The Obama administration's 2012 federal budget proposal sets aside $79.5 billion for IT spending for fiscal 2012, which begins 1 October.
This proposal would increase IT spending by 1.9% compared to fiscal 2010. The current fiscal year's IT spending remains a work in progress as the federal government operates under Continuing Resolutions. The latest resolution gives it enough money to operate through 4 March.
Information Week reports that Obama's fiscal 2012 IT budget focuses on cutting what the government can't afford while still investing in game-changing technologies, according to federal CIO Vivek Kundra in a call with reporters.
On one hand, Information Week adds, the budget begins a multi-year shift toward eliminating more than 800 federal data centres and eventually moving as much as $20 billion in IT spending to the cloud via data centre consolidation and a cloud-first budgeting policy.
Citing Kundra, Federal Computer reveals that eight federal agencies and departments in the US would see more than 10% cut from their IT budgets in fiscal 2012 as part of a broader management reform programme reflected in the administration's budget request.
Kundra adds that in all, 17 agencies and departments would lose IT funding under the proposal.
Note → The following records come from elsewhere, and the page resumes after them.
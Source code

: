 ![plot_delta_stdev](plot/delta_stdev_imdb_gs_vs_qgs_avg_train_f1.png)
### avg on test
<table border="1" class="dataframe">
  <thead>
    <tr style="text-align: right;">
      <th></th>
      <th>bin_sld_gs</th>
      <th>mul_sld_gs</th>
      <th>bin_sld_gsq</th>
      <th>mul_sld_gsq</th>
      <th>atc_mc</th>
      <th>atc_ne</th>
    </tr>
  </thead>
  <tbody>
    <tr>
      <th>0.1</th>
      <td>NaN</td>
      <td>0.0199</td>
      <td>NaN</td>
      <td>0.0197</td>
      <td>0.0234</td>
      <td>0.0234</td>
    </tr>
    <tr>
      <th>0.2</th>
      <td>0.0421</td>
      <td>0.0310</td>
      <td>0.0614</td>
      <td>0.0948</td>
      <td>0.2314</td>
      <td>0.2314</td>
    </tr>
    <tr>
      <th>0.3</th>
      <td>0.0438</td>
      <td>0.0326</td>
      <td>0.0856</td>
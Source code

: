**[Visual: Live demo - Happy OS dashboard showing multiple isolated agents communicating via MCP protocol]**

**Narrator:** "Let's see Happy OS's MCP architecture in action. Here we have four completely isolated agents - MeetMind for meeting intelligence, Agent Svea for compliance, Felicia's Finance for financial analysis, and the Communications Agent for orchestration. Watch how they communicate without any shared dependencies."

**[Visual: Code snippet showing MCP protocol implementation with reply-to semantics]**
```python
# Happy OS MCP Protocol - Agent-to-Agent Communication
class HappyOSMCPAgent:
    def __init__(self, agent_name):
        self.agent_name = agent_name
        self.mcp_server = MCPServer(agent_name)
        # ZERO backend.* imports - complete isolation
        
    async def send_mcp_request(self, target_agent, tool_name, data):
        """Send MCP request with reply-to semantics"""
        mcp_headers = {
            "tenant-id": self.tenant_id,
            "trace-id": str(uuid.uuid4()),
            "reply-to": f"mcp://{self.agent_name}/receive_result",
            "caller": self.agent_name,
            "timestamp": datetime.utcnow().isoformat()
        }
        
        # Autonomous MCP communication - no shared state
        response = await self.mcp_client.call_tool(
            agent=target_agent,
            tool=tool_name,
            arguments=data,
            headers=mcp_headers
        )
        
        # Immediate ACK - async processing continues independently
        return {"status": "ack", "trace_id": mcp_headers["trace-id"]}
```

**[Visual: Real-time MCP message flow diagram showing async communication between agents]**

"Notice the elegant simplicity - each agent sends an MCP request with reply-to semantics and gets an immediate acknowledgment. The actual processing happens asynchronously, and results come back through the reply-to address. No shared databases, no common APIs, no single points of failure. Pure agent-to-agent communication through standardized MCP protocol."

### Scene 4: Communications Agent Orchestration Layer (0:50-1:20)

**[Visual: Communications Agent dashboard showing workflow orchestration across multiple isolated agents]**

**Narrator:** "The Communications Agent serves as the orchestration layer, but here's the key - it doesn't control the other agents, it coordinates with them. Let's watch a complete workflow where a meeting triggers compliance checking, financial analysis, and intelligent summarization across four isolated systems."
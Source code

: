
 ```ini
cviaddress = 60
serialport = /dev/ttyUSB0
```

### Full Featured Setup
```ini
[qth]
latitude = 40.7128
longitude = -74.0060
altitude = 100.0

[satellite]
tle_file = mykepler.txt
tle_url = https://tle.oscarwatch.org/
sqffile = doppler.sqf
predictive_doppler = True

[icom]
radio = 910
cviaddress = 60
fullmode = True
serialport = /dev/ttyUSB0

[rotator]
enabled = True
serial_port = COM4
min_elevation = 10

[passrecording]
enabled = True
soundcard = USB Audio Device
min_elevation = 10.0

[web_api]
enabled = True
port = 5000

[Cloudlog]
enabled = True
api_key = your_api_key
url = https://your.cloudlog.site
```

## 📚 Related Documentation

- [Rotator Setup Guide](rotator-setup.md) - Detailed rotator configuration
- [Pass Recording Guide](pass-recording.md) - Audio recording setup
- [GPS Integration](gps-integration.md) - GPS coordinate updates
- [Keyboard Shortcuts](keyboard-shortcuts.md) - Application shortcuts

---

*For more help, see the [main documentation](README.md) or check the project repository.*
The largest proposed IT funding reduction, by percentage, would affect the Office of Personnel Management, down 33%, primarily through reductions to a financial system expenditure that would save $23 million, Kundra says.
Nasa would lose $512 million, or 24%, on infrastructure; the education department would be cut by $174 million, or 21%; and the commerce department would be down $466 million, or 16%.